# Tornado outbreak



## SlipperFan (Apr 28, 2011)

I hope all our friends from the Southern and Eastern US are safe. Apparently yesterday and today, terrible storms have taken many lives and destroyed much property.


----------



## JeanLux (Apr 28, 2011)

Yes, I hope that there are minor casualties and material damage for our friends in that aera !!!! Jean


----------



## tocarmar (Apr 28, 2011)

I hope everyone stays safe!!!


----------



## paphioboy (Apr 28, 2011)

Hope everyone is okay...


----------



## etex (Apr 28, 2011)

Adding my hopes and wishes that everyone is safe.


----------



## Paph_LdyMacBeth (Apr 28, 2011)

I heard this am too. I wish the news had been on this a little more quickly!
Hoping & praying for everyone's safety!


----------



## Shiva (Apr 28, 2011)

I'm glad this is something I don't have to worry too much about, though some ''weak'' tornadoes have happened in my area in the past. Good luck to those in the danger area in the US.


----------



## Ernie (Apr 28, 2011)

Yeah, our best to all those in the rough sopts!

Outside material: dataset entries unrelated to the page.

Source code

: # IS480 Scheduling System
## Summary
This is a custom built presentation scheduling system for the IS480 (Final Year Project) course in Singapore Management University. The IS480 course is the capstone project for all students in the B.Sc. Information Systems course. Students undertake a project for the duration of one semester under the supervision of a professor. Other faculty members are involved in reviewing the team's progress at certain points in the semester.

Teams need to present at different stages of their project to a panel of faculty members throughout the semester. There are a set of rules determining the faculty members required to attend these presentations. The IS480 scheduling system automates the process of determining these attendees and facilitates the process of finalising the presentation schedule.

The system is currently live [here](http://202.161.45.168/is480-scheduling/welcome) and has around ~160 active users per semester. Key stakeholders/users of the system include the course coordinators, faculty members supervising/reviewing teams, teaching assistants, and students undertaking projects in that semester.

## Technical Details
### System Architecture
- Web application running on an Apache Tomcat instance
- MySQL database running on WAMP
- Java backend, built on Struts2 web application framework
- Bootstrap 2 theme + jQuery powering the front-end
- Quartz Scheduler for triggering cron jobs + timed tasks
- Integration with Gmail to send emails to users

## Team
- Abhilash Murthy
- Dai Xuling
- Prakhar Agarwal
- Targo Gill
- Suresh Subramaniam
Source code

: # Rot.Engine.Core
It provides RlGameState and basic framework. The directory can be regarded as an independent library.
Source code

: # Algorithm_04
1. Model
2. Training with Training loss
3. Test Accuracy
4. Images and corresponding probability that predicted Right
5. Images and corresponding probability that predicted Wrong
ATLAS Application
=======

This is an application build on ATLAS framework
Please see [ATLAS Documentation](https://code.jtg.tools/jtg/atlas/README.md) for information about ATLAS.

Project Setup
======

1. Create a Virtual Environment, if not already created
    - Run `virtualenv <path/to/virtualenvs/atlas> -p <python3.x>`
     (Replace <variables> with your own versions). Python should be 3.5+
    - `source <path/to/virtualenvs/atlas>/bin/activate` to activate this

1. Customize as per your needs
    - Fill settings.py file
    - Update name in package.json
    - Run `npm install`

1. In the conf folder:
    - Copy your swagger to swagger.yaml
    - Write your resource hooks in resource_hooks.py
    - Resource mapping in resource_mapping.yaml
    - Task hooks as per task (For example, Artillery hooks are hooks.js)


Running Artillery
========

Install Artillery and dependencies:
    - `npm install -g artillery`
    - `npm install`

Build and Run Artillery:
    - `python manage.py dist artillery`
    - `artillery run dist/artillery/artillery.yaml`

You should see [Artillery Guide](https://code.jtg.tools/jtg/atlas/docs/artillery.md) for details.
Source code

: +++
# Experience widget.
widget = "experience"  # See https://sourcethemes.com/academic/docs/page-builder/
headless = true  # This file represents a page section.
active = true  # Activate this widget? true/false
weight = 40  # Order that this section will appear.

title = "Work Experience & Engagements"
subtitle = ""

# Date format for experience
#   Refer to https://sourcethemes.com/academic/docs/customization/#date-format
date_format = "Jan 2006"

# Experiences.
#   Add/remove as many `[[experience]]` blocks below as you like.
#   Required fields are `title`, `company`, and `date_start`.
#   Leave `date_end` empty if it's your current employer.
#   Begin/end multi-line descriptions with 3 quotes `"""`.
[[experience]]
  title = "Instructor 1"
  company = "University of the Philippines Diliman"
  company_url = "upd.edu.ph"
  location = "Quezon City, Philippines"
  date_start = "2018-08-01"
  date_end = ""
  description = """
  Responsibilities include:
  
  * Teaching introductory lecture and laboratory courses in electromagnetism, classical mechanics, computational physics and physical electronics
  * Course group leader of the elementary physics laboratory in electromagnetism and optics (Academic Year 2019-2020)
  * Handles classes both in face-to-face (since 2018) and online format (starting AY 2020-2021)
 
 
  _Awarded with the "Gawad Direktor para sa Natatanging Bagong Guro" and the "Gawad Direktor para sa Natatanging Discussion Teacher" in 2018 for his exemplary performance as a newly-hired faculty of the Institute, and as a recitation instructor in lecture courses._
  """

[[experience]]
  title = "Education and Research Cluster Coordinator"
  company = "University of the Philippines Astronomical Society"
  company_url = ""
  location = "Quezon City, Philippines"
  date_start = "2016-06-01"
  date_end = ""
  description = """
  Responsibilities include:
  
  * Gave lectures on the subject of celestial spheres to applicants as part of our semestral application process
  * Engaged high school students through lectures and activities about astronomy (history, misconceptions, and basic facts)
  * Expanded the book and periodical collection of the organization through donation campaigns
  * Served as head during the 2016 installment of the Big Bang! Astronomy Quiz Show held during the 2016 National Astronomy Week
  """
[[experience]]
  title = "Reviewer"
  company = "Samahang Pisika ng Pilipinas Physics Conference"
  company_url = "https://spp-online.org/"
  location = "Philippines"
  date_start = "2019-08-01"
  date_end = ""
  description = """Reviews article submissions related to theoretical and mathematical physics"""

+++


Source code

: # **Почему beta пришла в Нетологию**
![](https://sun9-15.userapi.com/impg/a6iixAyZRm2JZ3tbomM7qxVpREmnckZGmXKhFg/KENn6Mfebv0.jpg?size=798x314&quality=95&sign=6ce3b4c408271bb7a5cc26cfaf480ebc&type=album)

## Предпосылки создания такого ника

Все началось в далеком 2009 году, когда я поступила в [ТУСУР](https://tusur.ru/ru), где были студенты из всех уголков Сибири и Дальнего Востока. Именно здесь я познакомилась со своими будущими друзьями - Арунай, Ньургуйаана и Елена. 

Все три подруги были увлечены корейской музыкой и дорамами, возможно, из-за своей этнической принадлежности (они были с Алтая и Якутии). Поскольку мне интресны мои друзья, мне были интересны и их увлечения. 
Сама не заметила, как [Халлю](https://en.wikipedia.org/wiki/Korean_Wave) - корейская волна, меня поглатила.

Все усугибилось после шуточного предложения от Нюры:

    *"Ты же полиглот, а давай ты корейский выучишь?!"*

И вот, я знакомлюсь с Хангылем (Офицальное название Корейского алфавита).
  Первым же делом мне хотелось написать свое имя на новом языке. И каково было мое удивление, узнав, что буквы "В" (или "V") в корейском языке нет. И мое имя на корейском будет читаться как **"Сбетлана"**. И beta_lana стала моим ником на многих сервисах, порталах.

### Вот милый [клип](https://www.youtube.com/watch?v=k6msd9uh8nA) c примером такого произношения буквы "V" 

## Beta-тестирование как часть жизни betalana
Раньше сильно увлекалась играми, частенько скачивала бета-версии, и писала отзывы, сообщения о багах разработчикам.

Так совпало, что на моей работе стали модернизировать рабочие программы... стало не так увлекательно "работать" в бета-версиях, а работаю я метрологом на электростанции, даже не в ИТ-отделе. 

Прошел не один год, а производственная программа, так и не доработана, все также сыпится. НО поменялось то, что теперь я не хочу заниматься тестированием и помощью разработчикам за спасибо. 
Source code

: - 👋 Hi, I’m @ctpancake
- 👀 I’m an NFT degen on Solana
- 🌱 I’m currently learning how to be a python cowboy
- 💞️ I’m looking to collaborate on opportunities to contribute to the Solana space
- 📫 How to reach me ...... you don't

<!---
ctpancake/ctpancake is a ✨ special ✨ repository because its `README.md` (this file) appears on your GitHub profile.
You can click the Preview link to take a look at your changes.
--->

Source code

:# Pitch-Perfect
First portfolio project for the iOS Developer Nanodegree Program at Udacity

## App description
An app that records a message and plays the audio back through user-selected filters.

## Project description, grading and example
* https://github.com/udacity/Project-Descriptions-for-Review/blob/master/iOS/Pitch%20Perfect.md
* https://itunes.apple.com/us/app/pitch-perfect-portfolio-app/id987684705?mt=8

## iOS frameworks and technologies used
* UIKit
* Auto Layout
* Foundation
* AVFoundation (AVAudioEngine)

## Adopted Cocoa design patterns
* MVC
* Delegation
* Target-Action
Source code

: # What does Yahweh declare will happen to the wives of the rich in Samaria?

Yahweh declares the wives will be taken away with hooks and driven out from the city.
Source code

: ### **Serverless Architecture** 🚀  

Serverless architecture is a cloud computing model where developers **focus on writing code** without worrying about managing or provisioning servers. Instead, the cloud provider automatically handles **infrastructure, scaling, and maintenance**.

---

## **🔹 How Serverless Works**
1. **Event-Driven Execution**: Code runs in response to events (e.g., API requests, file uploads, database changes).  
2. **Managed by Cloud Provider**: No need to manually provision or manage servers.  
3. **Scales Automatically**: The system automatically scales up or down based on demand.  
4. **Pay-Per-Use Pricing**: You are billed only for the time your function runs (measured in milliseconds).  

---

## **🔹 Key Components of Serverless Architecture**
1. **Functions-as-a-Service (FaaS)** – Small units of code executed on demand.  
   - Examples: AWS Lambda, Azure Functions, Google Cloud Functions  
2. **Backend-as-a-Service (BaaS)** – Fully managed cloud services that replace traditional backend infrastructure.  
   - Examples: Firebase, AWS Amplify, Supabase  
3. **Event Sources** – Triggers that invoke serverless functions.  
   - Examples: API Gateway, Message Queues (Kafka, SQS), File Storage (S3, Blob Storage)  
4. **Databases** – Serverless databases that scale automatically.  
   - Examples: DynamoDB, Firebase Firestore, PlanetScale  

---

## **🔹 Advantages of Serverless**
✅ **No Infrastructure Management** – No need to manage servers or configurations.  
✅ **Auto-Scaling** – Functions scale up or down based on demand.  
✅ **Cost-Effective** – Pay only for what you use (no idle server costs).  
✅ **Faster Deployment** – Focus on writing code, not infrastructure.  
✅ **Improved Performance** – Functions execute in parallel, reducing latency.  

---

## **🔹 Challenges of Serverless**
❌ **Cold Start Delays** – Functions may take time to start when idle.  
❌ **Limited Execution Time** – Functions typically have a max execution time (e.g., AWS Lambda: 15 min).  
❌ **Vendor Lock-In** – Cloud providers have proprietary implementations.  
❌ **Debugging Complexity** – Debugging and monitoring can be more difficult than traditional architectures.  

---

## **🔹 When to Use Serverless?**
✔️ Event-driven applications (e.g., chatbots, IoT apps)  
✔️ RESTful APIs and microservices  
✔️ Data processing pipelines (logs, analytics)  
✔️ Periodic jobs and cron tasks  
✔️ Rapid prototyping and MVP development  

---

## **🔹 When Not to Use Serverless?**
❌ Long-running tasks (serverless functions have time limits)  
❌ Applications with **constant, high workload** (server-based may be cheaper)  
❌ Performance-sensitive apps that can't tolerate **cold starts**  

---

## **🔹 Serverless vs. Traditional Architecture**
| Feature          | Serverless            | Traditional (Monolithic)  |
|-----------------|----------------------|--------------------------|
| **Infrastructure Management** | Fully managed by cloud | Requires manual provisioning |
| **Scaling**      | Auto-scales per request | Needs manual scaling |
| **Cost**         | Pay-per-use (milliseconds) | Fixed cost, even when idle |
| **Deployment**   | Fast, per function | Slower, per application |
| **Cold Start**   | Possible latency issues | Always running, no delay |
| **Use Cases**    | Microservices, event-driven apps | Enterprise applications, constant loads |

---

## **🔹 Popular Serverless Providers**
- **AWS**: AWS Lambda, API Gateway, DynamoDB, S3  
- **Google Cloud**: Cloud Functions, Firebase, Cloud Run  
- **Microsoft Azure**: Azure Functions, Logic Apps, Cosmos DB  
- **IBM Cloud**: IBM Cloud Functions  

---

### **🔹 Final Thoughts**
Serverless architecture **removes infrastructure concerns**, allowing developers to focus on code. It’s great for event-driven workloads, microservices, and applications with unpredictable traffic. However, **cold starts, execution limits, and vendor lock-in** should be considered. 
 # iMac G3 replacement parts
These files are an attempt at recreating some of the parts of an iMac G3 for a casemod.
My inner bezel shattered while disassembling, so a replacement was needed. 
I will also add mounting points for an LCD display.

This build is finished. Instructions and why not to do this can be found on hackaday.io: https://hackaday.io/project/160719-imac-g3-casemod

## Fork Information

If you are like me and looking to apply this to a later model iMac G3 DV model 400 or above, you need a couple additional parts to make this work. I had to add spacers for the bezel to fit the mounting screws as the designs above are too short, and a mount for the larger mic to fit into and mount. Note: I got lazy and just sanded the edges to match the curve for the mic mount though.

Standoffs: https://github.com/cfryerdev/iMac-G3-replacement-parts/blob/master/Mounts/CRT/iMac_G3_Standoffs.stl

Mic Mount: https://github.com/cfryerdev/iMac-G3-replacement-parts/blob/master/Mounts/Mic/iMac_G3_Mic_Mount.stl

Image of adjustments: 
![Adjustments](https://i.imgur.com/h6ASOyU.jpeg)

We should only get a good rainstorm from it (needed), but the passing front dropped our chances of a space shuttle Endeavor launch tomorrow afternoon to 70% due to possible cross winds and low ceiling.


----------



## Heather (Apr 28, 2011)

Hoping we're on the tail end of all this weather for you folks in the midwest/south/east….really tragic watching the footage! If you're in the area, I hope to see you checking in when you can!


----------



## John M (Apr 28, 2011)

The weather down south has been really crazy lately. It's hard to imagine the devastation some people have to go through. I hope all our friends are okay. That's some serious weather system going through the S.E. US right now! My area of Southern Ontario at the west end of Lake Ontario has been getting serious winds and a few suspected tornados caused by the fringe of these same storm systems. Environment Canada is investigating to see if the damage qualifies for actual tornado status. This morning I was woken up by howling winds and once I realized what it was, I was out to the greenhouse like a shot! My greenhouse is an inflated double poly plastic design and it happens to be very ready for a new skin. It's quite soft and gets pushed by the wind easily at the moment. It's got 5 years of tiny rips and tears that leak air out. In high winds, I have to stick the leaf blower inbetween the layers to keep it inflated and taught. That way, the wind flows over it because it maintains an aerodynamic shape. When it is soft and the wind is strong, the wind can catch the plastic and change the shape, causing the wind to catch it even more, like a sail. 'Got the leaf blower going just in time for some REALLY big gusts (over 100 km/h). I watched the wind rip two huge sheets of sheet metal roofing off my barn and then snap a tall, 80 year old pine tree in half on my front lawn! But, the greenhouse is still standing! I hate wind!


----------



## Heather (Apr 28, 2011)

Yikes, John! Glad everything turned out ok!


----------



## John M (Apr 28, 2011)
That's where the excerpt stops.